Print the data below exactly, but only the lines from the one containing "but not overwhelming." down to the one containing "maintaining mathematical consistency.", inclusive.

───── Data for analysis ─────

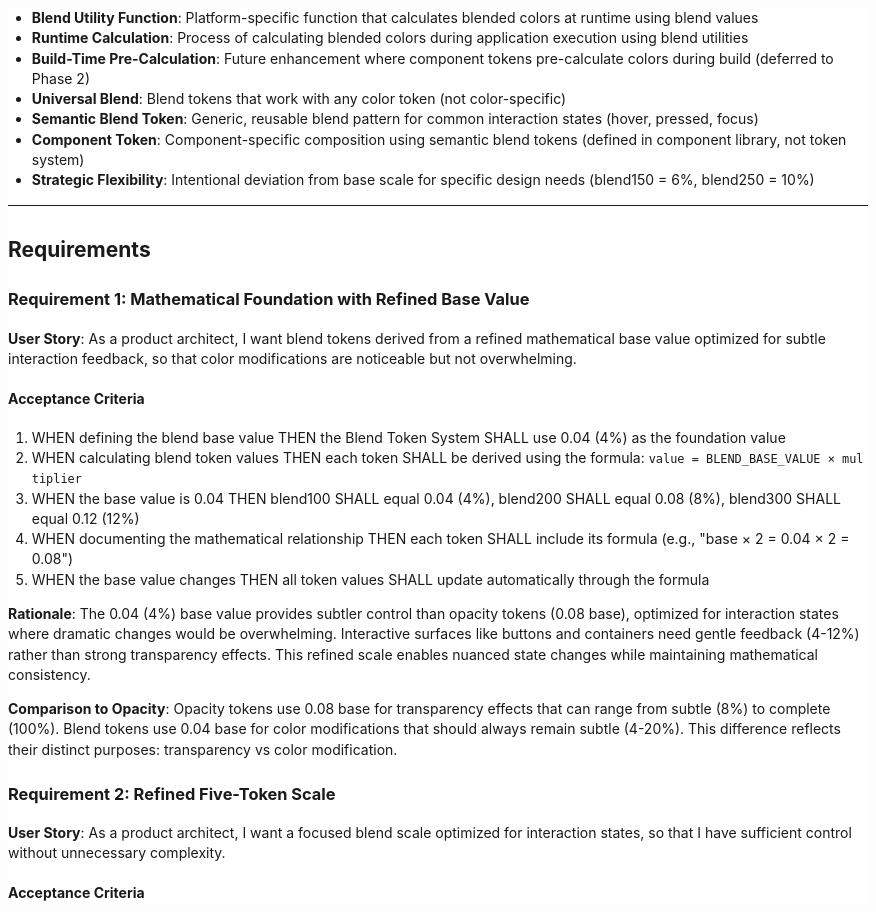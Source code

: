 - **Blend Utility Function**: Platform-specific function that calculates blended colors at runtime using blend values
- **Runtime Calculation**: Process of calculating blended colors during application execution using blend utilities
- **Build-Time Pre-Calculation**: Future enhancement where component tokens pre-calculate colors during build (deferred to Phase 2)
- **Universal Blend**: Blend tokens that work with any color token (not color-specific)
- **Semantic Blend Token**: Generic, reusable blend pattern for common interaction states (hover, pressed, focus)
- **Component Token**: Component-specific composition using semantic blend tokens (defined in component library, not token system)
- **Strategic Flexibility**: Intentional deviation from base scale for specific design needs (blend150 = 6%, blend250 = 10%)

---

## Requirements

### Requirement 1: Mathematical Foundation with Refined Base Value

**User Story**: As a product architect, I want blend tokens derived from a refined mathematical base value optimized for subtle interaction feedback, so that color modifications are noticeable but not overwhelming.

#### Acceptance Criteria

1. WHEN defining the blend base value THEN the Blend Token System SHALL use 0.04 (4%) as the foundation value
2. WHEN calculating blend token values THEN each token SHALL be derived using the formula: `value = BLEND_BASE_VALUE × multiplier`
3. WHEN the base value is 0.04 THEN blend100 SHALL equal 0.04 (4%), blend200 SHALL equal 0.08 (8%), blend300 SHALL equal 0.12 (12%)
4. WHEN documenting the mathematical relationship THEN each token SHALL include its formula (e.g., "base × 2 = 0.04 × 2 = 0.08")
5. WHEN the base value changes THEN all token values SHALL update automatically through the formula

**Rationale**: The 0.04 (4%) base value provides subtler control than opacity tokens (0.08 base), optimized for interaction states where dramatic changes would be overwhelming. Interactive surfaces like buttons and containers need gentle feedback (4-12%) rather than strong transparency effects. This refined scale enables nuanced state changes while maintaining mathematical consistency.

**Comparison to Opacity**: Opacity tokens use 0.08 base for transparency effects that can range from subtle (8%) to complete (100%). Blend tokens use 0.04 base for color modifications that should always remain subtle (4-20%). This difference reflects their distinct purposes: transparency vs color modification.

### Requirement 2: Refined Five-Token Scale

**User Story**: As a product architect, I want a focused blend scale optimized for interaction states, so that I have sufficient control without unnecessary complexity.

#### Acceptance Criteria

─────
───── Data for analysis ─────

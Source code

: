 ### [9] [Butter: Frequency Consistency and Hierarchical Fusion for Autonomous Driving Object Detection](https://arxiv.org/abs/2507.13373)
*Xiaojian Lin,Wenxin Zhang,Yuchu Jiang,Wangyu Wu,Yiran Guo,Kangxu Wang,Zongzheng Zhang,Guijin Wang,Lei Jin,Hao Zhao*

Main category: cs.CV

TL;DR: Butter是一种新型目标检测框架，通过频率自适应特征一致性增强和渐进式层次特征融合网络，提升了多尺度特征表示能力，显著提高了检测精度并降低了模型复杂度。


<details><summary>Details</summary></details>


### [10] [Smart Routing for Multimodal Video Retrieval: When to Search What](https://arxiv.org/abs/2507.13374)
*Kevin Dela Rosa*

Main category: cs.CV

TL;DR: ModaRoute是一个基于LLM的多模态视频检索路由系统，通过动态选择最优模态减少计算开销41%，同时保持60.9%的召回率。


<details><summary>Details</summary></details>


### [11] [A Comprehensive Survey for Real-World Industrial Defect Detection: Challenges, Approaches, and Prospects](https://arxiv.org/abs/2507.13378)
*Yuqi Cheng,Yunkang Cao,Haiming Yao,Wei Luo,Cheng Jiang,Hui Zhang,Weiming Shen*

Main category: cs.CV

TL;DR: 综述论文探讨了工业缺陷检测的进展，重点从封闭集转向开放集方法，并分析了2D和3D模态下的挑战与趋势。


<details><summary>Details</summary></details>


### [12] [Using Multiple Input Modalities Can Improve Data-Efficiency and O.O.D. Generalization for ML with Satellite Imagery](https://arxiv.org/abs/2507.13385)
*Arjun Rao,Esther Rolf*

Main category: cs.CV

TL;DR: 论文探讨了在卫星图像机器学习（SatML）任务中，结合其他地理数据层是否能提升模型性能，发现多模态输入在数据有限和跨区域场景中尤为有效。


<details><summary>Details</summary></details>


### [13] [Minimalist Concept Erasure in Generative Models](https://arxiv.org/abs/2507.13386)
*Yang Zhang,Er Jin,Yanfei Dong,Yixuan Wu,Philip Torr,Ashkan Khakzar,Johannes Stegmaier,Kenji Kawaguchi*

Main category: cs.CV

─────

## Task output
**User Story**: As a product architect, I want blend tokens derived from a refined mathematical base value optimized for subtle interaction feedback, so that color modifications are noticeable but not overwhelming.

#### Acceptance Criteria

1. WHEN defining the blend base value THEN the Blend Token System SHALL use 0.04 (4%) as the foundation value
2. WHEN calculating blend token values THEN each token SHALL be derived using the formula: `value = BLEND_BASE_VALUE × multiplier`
3. WHEN the base value is 0.04 THEN blend100 SHALL equal 0.04 (4%), blend200 SHALL equal 0.08 (8%), blend300 SHALL equal 0.12 (12%)
4. WHEN documenting the mathematical relationship THEN each token SHALL include its formula (e.g., "base × 2 = 0.04 × 2 = 0.08")
5. WHEN the base value changes THEN all token values SHALL update automatically through the formula

**Rationale**: The 0.04 (4%) base value provides subtler control than opacity tokens (0.08 base), optimized for interaction states where dramatic changes would be overwhelming. Interactive surfaces like buttons and containers need gentle feedback (4-12%) rather than strong transparency effects. This refined scale enables nuanced state changes while maintaining mathematical consistency.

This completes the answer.